What evidence does the CBO cite? Some key articles cited include:

  • Du Bois et al. 2015. This study estimates the elasticity as 0.23 In terms of market size and new drug development, market size refers to the total sales of competing drugs multiplied by the prices of these drugs.
  • Acemoglu and Linn 2004The author discovers the elasticity of new drugs relative to market size 4.0.
  • 2019 CBOThe CBO estimated the impact of drug price negotiations on the federal government’s savings and future innovations, and found that drug price negotiations will result in a reduction of 8 drug approvals in the United States between 2020 and 2029, but a reduction of 30 drugs between 2030 and 2039 . Assume that 30 new drugs are approved each year.The model uses elastic estimates that increase over time 0.5 18 years later.
  • Estimated market entry research. CBO uses from Blume-Kahout and Sood (2013), Dimas (2013) and a Khmelnitskaya (2020) These estimated working papers.
  • Delanov et al. (2020). This research-together with Blume-Kahout and Sood (2013) ——It shows that it takes several years for drug pricing policy to affect innovation. Both papers used the emergence of Part D of Medicare to quantify this impact.
  • Heckman and Honoré 1990. This Roy model is used to estimate returns. The observed returns from the Part D data used by the CBO provide a biased result because they only include returns for successful drugs. This paper shows that if it is assumed that the benefits and costs are bivariate normally distributed, and the benefits and costs are equal in the long run, then the estimated benefits and costs can be determined.
  • Over time, an estimate of the return on life sciencesDue to the low market share, the initial return of the pharmaceutical company is estimated to be low; it rises over time; and then it falls as new drugs—and ultimately generic drugs—enter the market.The main papers here include Dimasi et al. year 2004 with Batacharia and Vogt 2003.
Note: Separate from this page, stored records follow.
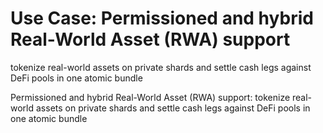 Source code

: # Use Case: Permissioned and hybrid Real-World Asset (RWA) support

tokenize real-world assets on private shards and settle cash legs against DeFi pools in one atomic bundle


Permissioned and hybrid Real-World Asset (RWA) support: tokenize real-world assets on private shards and settle cash legs against DeFi pools in one atomic bundle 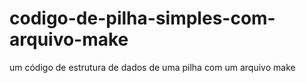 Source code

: # codigo-de-pilha-simples-com-arquivo-make
um código de estrutura de dados de uma pilha com um arquivo make
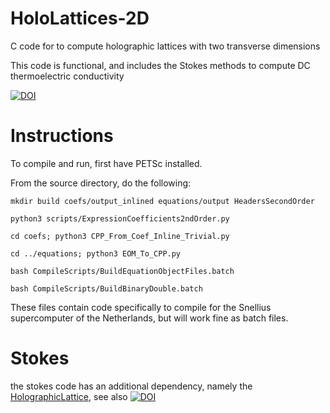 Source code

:# HoloLattices-2D
C code for to compute holographic lattices with two transverse dimensions

This code is functional, and includes the Stokes methods to compute DC thermoelectric conductivity

[![DOI](https://zenodo.org/badge/561700485.svg)](https://zenodo.org/badge/latestdoi/561700485)

# Instructions

To compile and run, first have PETSc installed.

From the source directory, do the following: 

`mkdir build coefs/output_inlined equations/output HeadersSecondOrder`

`python3 scripts/ExpressionCoefficients2ndOrder.py`

`cd coefs; python3 CPP_From_Coef_Inline_Trivial.py`

`cd ../equations; python3 EOM_To_CPP.py`

`bash CompileScripts/BuildEquationObjectFiles.batch`

`bash CompileScripts/BuildBinaryDouble.batch`

These files contain code specifically to compile for the Snellius supercomputer of the Netherlands, but will work fine as batch files.

# Stokes

the stokes code has an additional dependency, namely the [HolographicLattice](https://github.com/FlorisBalm/HoloLattices), see also [![DOI](https://zenodo.org/badge/504278109.svg)](https://zenodo.org/badge/latestdoi/504278109)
The new CBO model is an update of the 2019 version.Their model uses the flexibility introduced by new drugs in life science returns 0.45The model uses drug cost estimates from Dimasi, Grabowski and Hansen (2016) And a Roy model to combine revenue and cost information. They found:

The policy example analyzed here is estimated to reduce expected returns by an average of 18%, and the model results show that it leads to an 8% reduction in new drugs after 25 years

The modeling approach basically uses a barrier model, in which the pharmaceutical company only enters the next phase of development (that is, phase 1, 2, or 3) when the expected benefits exceed the cost. The key probabilities that provide information for the model are: (i) the probability of success of the drug depends on the observations in the current stage, (ii) the potential financial benefits of entering the next stage, (iii) the cost of the drug in the next stage (iv) the financing cost (I.e. cost of capital).The probability of success and the cost of the drug phase come from Dimasi et al. 2016The return is estimated to the manufacturer based on Part D of the medical insurance, including confidential data on the rebate paid by the manufacturer. CBO uses the Generalized Method of Moments (GMM) method to solve their simulation models. Use bootstrap to estimate standard deviation.

The CBO did notice that the probability of entering each next stage for stages I, II, and III was 10%, 20%, and 90%, respectively, but these numbers were not chosen because they seem to match the data. In addition, CBO pointed out that price negotiations may increase the cost of capital for pharmaceutical companies, which will further reduce future innovation due to the increase in costs for life science companies.

Although the mass media generally believe that drug price control will not affect future innovation, CBO clearly believes that the top-down price control policy has a long-term impact on innovation.